Al termine della celebrazione, senza soluzione di continuità, l’assemblea si è predisposta ad accogliere lo Shabbat con la conduzione di Sandro Ventura della Comunità Shir Hadash di Firenze, affiancato nel canto da Daniela Rahel Schneider Ventura, che ha anche acceso le candele dello Shabbat, e dalla pastora valdese Ilenya Goss. Il Segretariato attività ecumeniche si occupa di ecumenismo e dialogo a partire dal dialogo ebraico-cristiano e riconosce che il raggiungimento dell’unità tra i cristiani non può avvenire senza il riconoscimento comune delle radici ebraiche del cristianesimo, della riscoperta dell’ebraicità di Gesù di Nazareth. Ventura ha spiegato la ricchezza della liturgia di accoglienza dello Shabbat agendola: nella proclamazione delle preghiere, nel canto degli inni e dei salmi propri. La cerimonia è proseguita nel salone da pranzo dove è stato recitato il Kiddush: la preghiera di santificazione sul vino.

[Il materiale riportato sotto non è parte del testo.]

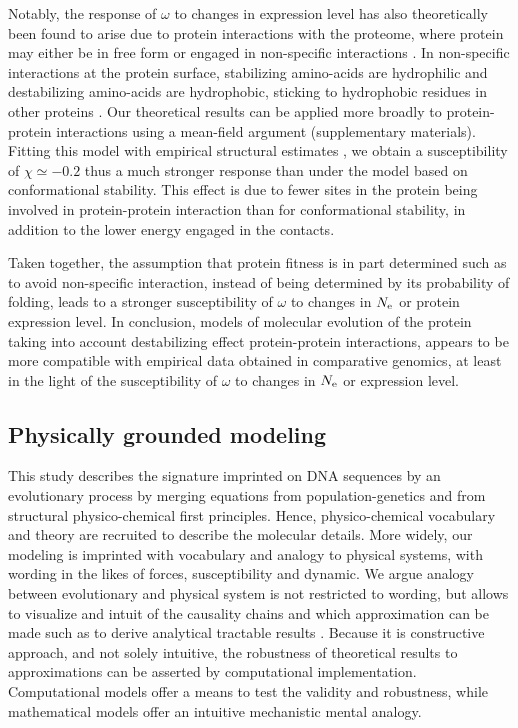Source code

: \documentclass{MBE}%
\begin{document}
Notably, the response of $\omega$ to changes in expression level has  also theoretically been found to arise due to protein interactions with the proteome, where protein may either be in free form or engaged in non-specific interactions \citep{Yang2012, Zhang2013}.
In non-specific interactions at the protein surface, stabilizing amino-acids are hydrophilic and destabilizing amino-acids are hydrophobic, sticking to hydrophobic residues in other proteins \citep{Dixit2013,Manhart2015}.
Our theoretical results can be applied more broadly to protein-protein interactions using a mean-field argument (supplementary materials).
Fitting this model with empirical structural estimates \citep{Janin1995a, Zhang2008}, we obtain a susceptibility of $\chi \simeq -0.2$ thus a much stronger response than under the model based on conformational stability.
This effect is due to fewer sites in the protein being involved in protein-protein interaction than for conformational stability, in addition to the lower energy engaged in the contacts.

Taken together, the assumption that protein fitness is in part determined such as to avoid non-specific interaction, instead of being determined by its probability of folding, leads to a stronger susceptibility of $\omega$ to changes in $N_{\mathrm{e}}$ or protein expression level.
In conclusion, models of molecular evolution of the protein taking into account destabilizing effect protein-protein interactions, appears to be more compatible with empirical data obtained in comparative genomics, at least in the light of the susceptibility of $\omega$ to changes in $N_{\mathrm{e}}$ or expression level.

\subsection*{Physically grounded modeling}
This study describes the signature imprinted on DNA sequences by an evolutionary process by merging equations from population-genetics and from structural physico-chemical first principles.
Hence, physico-chemical vocabulary and theory are recruited to describe the molecular details.
More widely, our modeling is imprinted with vocabulary and analogy to physical systems, with wording in the likes of forces, susceptibility and dynamic.
We argue analogy between evolutionary and physical system is not restricted to wording, but allows to visualize and intuit of the causality chains and which approximation can be made such as to derive analytical tractable results \citep{Bastolla2012, Bastolla2017}.
Because it is constructive approach, and not solely intuitive, the robustness of theoretical results to approximations can be asserted by computational implementation. 
Computational models offer a means to test the validity and robustness, while mathematical models offer an intuitive mechanistic mental analogy.
\end{document}
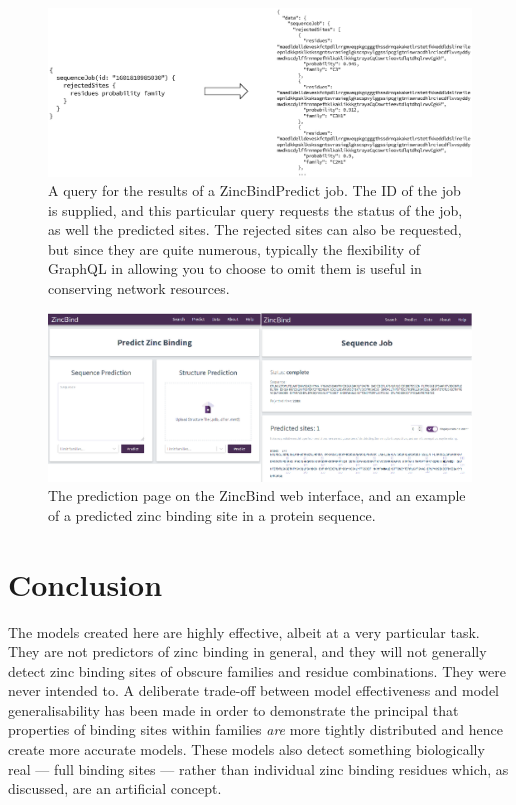 \begin{figure}
\centering
\includegraphics[width=1.0\textwidth]{Figures/zbp-query.eps}
\caption[ZincBindPredict query request.]{\label{fig:zbp-query} A query for the results of a ZincBindPredict job.
The ID of the job is supplied, and this particular query requests the status of
the job, as well the predicted sites. The rejected sites can also be requested,
but since they are quite numerous, typically the flexibility of GraphQL in allowing
you to choose to omit them is useful in conserving network resources.}
\end{figure}

\begin{figure}
\centering
\includegraphics[width=1.0\textwidth]{Figures/prediction-interface.eps}
\caption[The prediction page on the ZincBind web interface.]{\label{fig:prediction-interface} The prediction page on the ZincBind web interface, and an example of a predicted zinc binding site in a protein sequence.}
\end{figure}

\section{Conclusion}

The models created here are highly effective, albeit at a very particular task. They are not predictors of zinc binding in general, and they will not generally detect zinc binding sites of obscure families and residue combinations. They were never intended to. A deliberate trade-off between model effectiveness and model generalisability has been made in order to demonstrate the principal that properties of binding sites within families \emph{are} more tightly distributed and hence create more accurate models. These models also detect something biologically real --- full binding sites --- rather than individual zinc binding residues which, as discussed, are an artificial concept.

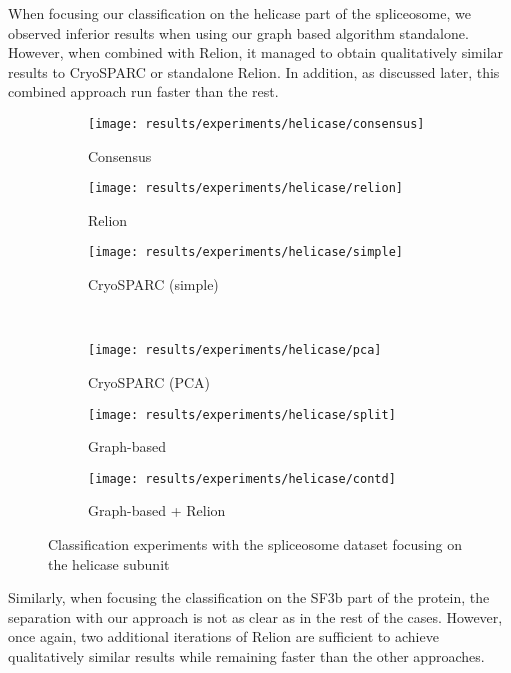 \documentclass[../main.tex]{subfiles}
\begin{document}
When focusing our classification on the helicase part of the spliceosome, we observed inferior results when using our graph based algorithm standalone. However, when combined with Relion, it managed to obtain qualitatively similar results to CryoSPARC or standalone Relion. In addition, as discussed later, this combined approach run faster than the rest. 

\begin{figure}[hbp]
    \centering
    \begin{subfigure}[b]{0.3\textwidth}
         \centering
         \texttt{[image: results/experiments/helicase/consensus]}
         \caption{Consensus}
    \end{subfigure}
    \begin{subfigure}[b]{0.3\textwidth}
         \centering
         \texttt{[image: results/experiments/helicase/relion]}
         \caption{Relion}
    \end{subfigure}
    \begin{subfigure}[b]{0.3\textwidth}
         \centering
         \texttt{[image: results/experiments/helicase/simple]}
         \caption{CryoSPARC (simple)}
    \end{subfigure}\\
    \vspace{1em}
    \begin{subfigure}[b]{0.3\textwidth}
         \centering
         \texttt{[image: results/experiments/helicase/pca]}
         \caption{CryoSPARC (PCA)}
    \end{subfigure}
    \begin{subfigure}[b]{0.3\textwidth}
         \centering
         \texttt{[image: results/experiments/helicase/split]}
         \caption{Graph-based}
    \end{subfigure}
    \begin{subfigure}[b]{0.3\textwidth}
         \centering
         \texttt{[image: results/experiments/helicase/contd]}
         \caption{Graph-based + Relion}
    \end{subfigure}
    \caption{Classification experiments with the spliceosome dataset focusing on the helicase subunit}
    \label{fig:5.2:helicase_slices}
\end{figure}

Similarly, when focusing the classification on the SF3b part of the protein, the separation with our approach is not as clear as in the rest of the cases. However, once again, two additional iterations of Relion are sufficient to achieve qualitatively similar results while remaining faster than the other approaches. 
\end{document}
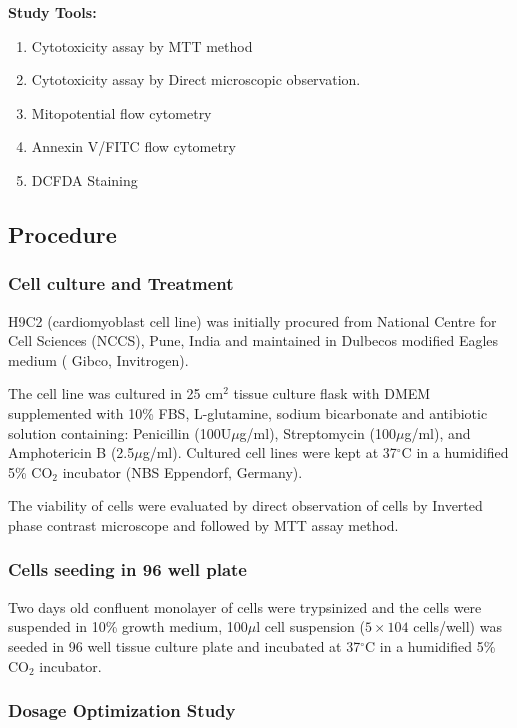 \documentclass[11pt]{article} %
\begin{document}
\textbf{Study Tools:}

\begin{enumerate}
	\item Cytotoxicity assay by MTT method
	\item Cytotoxicity assay by Direct microscopic observation.
	\item Mitopotential flow cytometry
	\item Annexin V/FITC flow cytometry
	\item DCFDA Staining
\end{enumerate}

\subsection{Procedure}
\label{subsec:Procedure}

\subsubsection{Cell culture and Treatment}
\label{subsubsec:Cell culture and Treatment}

H9C2 (cardiomyoblast cell line) was initially procured from National Centre for Cell Sciences (NCCS), Pune, India and maintained in Dulbecos modified Eagles medium ( Gibco, Invitrogen).

The  cell line was  cultured in 25 cm$^2 $ tissue culture flask with DMEM supplemented with 10\% FBS, L-glutamine, sodium bicarbonate and antibiotic solution containing: Penicillin (100U$\mu$g/ml), Streptomycin (100$\mu$g/ml), and Amphotericin B (2.5$\mu$g/ml). Cultured cell lines were kept at 37$^{\circ}$C in a humidified 5\% CO$_2$ incubator (NBS Eppendorf, Germany). 

The viability of cells were evaluated by direct observation of cells by Inverted phase contrast microscope and followed by MTT assay method.

\subsubsection{Cells seeding in 96 well plate}
\label{subsubsec:Cells seeding in 96 well plate}

Two days old confluent monolayer of cells were trypsinized and the cells were suspended in 10\% growth medium, 100$\mu$l cell suspension ($ 5\times104 $ cells/well) was seeded in 96 well tissue culture plate and incubated at 37$^{\circ}$C in a humidified 5\% CO$_2$ incubator. 

\subsubsection{Dosage Optimization Study}
\label{subsub:Dosage Optimization Study}
\end{document}
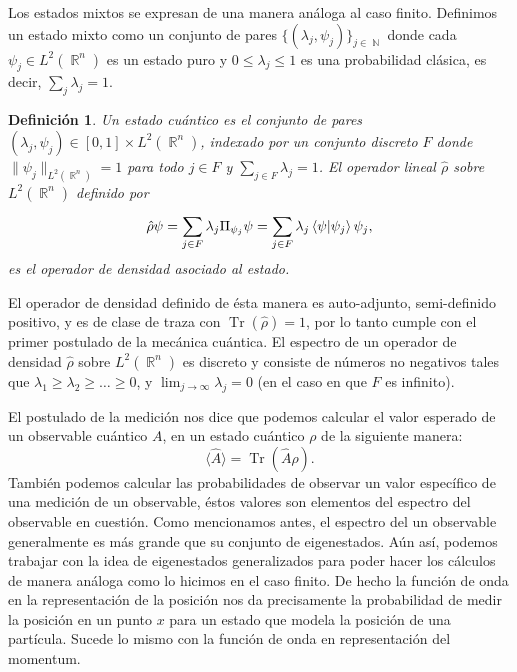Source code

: \documentclass[a4paper]{report}
\DeclareMathOperator{\R}{\mathbb{R}}
\DeclareMathOperator{\N}{\mathbb{N}}
\DeclareMathOperator{\Tr}{Tr}
\newtheorem{definition}{Definición}
\begin{document}
  Los estados mixtos se expresan de una manera análoga al
  caso finito. Definimos un estado mixto como un conjunto de
  pares $\{(\lambda_j,\psi_j)\}_{j \in \N}$ donde cada
  $\psi_j \in L^2(\R^{n})$ es un estado puro y $0 \leq
  \lambda_j \leq 1$ es una probabilidad clásica, es decir,
  $\sum_j \lambda_j = 1$.
  \begin{definition}
    Un estado cuántico es el conjunto de pares $(\lambda_j,
    \psi_j) \in [0,1] \times L^2(\R^{n})$, indexado por un
    conjunto discreto $F$ donde $\|\psi_j\|_{L^2(\R^{n})} =
    1$ para todo $j \in F$ y $\sum_{j \in F} \lambda_j = 1$.
    El operador lineal $\hat{\rho}$ sobre $L^2(\R^{n})$
    definido por
    \begin{equation}
      \hat{\rho} \psi
      = \sum_{j \in F}^{} \lambda_j \Pi_{\psi_j} \psi
      = \sum_{j \in F}^{} \lambda_j \braket{\psi| \psi_j}
      \psi_j,
    \end{equation}
    es el operador de densidad asociado al estado. 
  \end{definition}
  El operador de densidad definido de ésta manera es
  auto-adjunto, semi-definido positivo, y es de clase de
  traza con $\Tr(\hat{\rho}) = 1$, por lo tanto cumple con
  el primer postulado de la mecánica cuántica. El espectro
  de un operador de densidad $\hat{\rho}$ sobre
  $L^2(\R^{n})$ es discreto y consiste de números no
  negativos tales que $\lambda_1 \geq \lambda_2 \geq \ldots
  \geq 0$, y $\lim_{j \to \infty} \lambda_j = 0$ (en el caso
  en que $F$ es infinito).

  El postulado de la medición nos dice que podemos calcular
  el valor esperado de un observable cuántico $A$, en un
  estado cuántico $\rho$ de la siguiente manera:
  \begin{equation}
    \langle \hat A \rangle = \Tr(\hat A \rho).
  \end{equation}
  También podemos calcular las probabilidades de observar un
  valor específico de una medición de un observable, éstos
  valores son elementos del espectro del observable en
  cuestión.  Como mencionamos antes, el espectro del un
  observable generalmente es más grande que su conjunto de
  eigenestados. Aún así, podemos trabajar con la idea de
  eigenestados generalizados para poder hacer los cálculos
  de manera análoga como lo hicimos en el caso finito. De
  hecho la función de onda en la representación de la
  posición nos da precisamente la probabilidad de medir la
  posición en un punto $x$ para un estado que modela la
  posición de una partícula. Sucede lo mismo con la función
  de onda en representación del momentum.
  
\end{document}
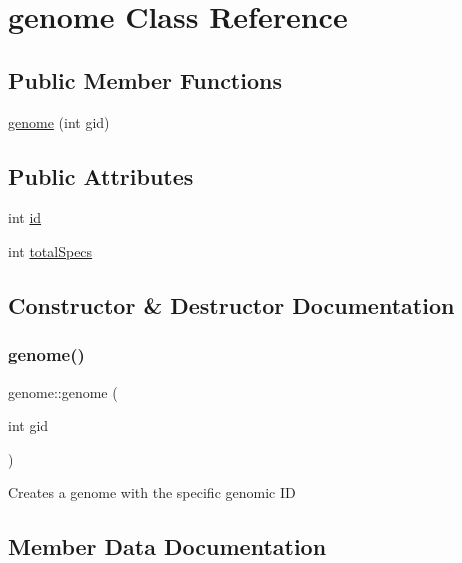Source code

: \hypertarget{classgenome}{}\section{genome Class Reference}
\label{classgenome}
\subsection*{Public Member Functions}
\begin{DoxyCompactItemize}
\item 
\hyperlink{classgenome_af43b7aebd7d55e9738e005ca550b1e14}{genome} (int gid)
\end{DoxyCompactItemize}
\subsection*{Public Attributes}
\begin{DoxyCompactItemize}
\item 
int \hyperlink{classgenome_a6406886ece73577a579a8dafd5e9383a}{id}
\item 
int \hyperlink{classgenome_a34773e095a642f78ffc33c1ed649c9a7}{total\+Specs}
\end{DoxyCompactItemize}


\subsection{Constructor \& Destructor Documentation}
\hypertarget{classgenome_af43b7aebd7d55e9738e005ca550b1e14}{}\label{classgenome_af43b7aebd7d55e9738e005ca550b1e14} 
\subsubsection{\texorpdfstring{genome()}{genome()}}
{\footnotesize\ttfamily genome\+::genome (\begin{DoxyParamCaption}\item[{int}]{gid }\end{DoxyParamCaption})}

Creates a genome with the specific genomic ID 

\subsection{Member Data Documentation}
\hypertarget{classgenome_a6406886ece73577a579a8dafd5e9383a}{}\label{classgenome_a6406886ece73577a579a8dafd5e9383a} 
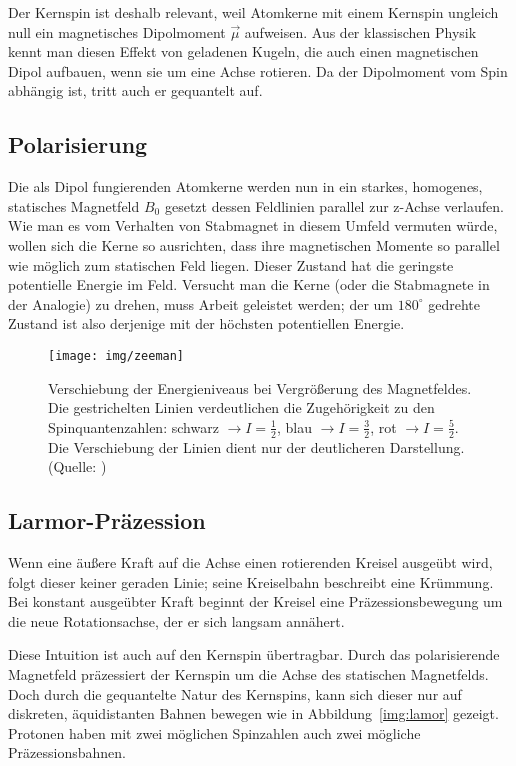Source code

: Der Kernspin ist deshalb relevant, weil Atomkerne mit einem Kernspin ungleich null ein magnetisches Dipolmoment $\vec{\mu}$ aufweisen. Aus der klassischen Physik kennt man diesen Effekt von geladenen Kugeln, die auch einen magnetischen Dipol aufbauen, wenn sie um eine Achse rotieren. Da der Dipolmoment vom Spin abhängig ist, tritt auch er gequantelt auf.

\subsection{Polarisierung}
\label{bsc:polarisation}
Die als Dipol fungierenden Atomkerne werden nun in ein starkes, homogenes, statisches Magnetfeld $B_0$ gesetzt dessen Feldlinien parallel zur z-Achse verlaufen. Wie man es vom Verhalten von Stabmagnet in diesem Umfeld vermuten würde, wollen sich die Kerne so ausrichten, dass ihre magnetischen Momente so parallel wie möglich zum statischen Feld liegen. Dieser Zustand hat die geringste potentielle Energie im Feld. Versucht man die Kerne (oder die Stabmagnete in der Analogie) zu drehen, muss Arbeit geleistet werden; der um $ 180^\circ $ gedrehte Zustand ist also derjenige mit der höchsten potentiellen Energie.

\begin{figure}
  \centering
  \texttt{[image: img/zeeman]}\label{img:zeeman}
  \caption{Verschiebung der Energieniveaus bei Vergrö\ss{}erung des Magnetfeldes. Die gestrichelten Linien verdeutlichen die Zugehörigkeit zu den Spinquantenzahlen: schwarz $\rightarrow{} I=\frac{1}{2} $, blau $ \rightarrow{} I=\frac{3}{2} $, rot $\rightarrow{} I=\frac{5}{2} $. Die Verschiebung der Linien dient nur der deutlicheren Darstellung. (Quelle: )}
\end{figure}

\subsection{Larmor-Präzession}
\label{bsc:larmor}
Wenn eine äu\ss{}ere Kraft auf die Achse einen rotierenden Kreisel ausgeübt wird, folgt dieser keiner geraden Linie; seine Kreiselbahn beschreibt eine Krümmung. Bei konstant ausgeübter Kraft beginnt der Kreisel eine Präzessionsbewegung um die neue Rotationsachse, der er sich langsam annähert.

Diese Intuition ist auch auf den Kernspin übertragbar. Durch das polarisierende Magnetfeld präzessiert der Kernspin um die Achse des statischen Magnetfelds. Doch durch die gequantelte Natur des Kernspins, kann sich dieser nur auf diskreten, äquidistanten Bahnen bewegen wie in Abbildung~\ref{img:lamor} gezeigt. Protonen haben mit zwei möglichen Spinzahlen auch zwei mögliche Präzessionsbahnen.

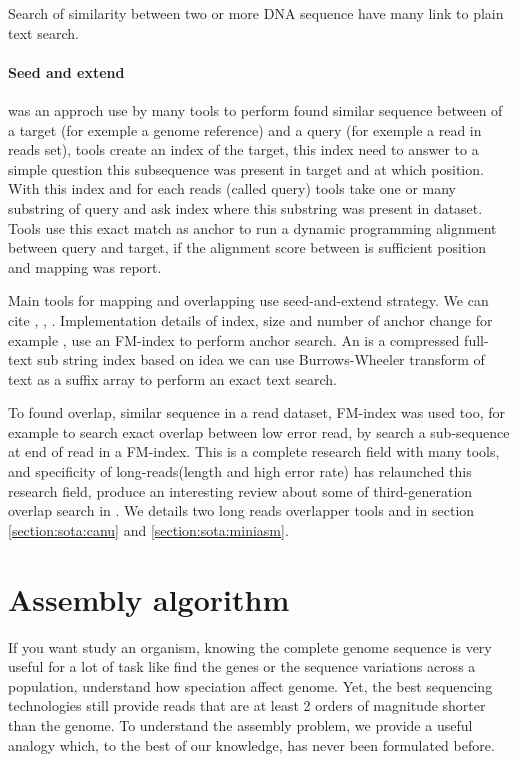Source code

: \documentclass[./main.tex]{subfiles}
\begin{document}
Search of similarity between two or more DNA sequence have many link to plain text search.

\paragraph{Seed and extend} was an approch use by many tools to perform found similar sequence between of a target (for exemple a genome reference) and a query (for exemple a read in reads set), tools create an index of the target, this index need to answer to a simple question this subsequence was present in target and at which position. With this index and for each reads (called query) tools take one or many substring of query and ask index where this substring was present in dataset. Tools use this exact match as anchor to run a \citeauthor{smith_waterman}\cite{smith_waterman} dynamic programming alignment between query and target, if the alignment score between is sufficient position and mapping was report.

Main tools for mapping and overlapping use seed-and-extend strategy. We can cite  \cite{blast_one, blast_two},  \cite{bwa_mem},  \cite{blasr}. Implementation details of index, size and number of anchor change for example ,  use an FM-index \cite{fm-index} to perform anchor search. An is a compressed full-text sub string index based on idea we can use Burrows-Wheeler transform of text as a suffix array to perform an exact text search. 

To found overlap, similar sequence in a read dataset, FM-index was used too, for example  \cite{SGA} to search exact overlap between low error read, by search a sub-sequence at end of read in a FM-index. This is a complete research field with many tools, and specificity of long-reads(length and high error rate) has relaunched this research field, \citeauthor{ovl_bench} produce an interesting review about some of third-generation overlap search in \cite{ovl_bench}. We details two long reads overlapper tools \mhap and \minimap in section \ref{section:sota:canu} and \ref{section:sota:miniasm}.

\section{Assembly algorithm}

If you want study an organism, knowing the complete genome sequence is very useful for a lot of task like find the genes or the sequence variations across a population, understand how speciation affect genome. Yet, the best sequencing technologies still provide reads that are at least 2 orders of magnitude shorter than the genome. To understand the assembly problem, we provide a useful analogy which, to the best of our knowledge, has never been formulated before.
\end{document}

Nella sessione del Sae la presenza ebraica, nella persona di Marco Cassuto Morselli, presidente della Federazione delle Amicizie ebraico-cristiane in Italia, ha offerto altri significativi apporti in una meditazione mattutina su un brano dal libro di Giobbe e nel laboratorio “Paolo, l’ebreo”. Anche la tavola rotonda dei giovani si è avvalsa di una figura ebraica, David Morselli, vicepresidente dell’Amicizia ebraico-cristiana Giovani, che ha dialogato con una coetanea cattolica, Emanuela Gitto, vicepresidente dei giovani di Azione Cattolica, e un coetaneo valdese, Emanuele De Bettini, membro del Consiglio della Federazione giovanile evangelica italiana.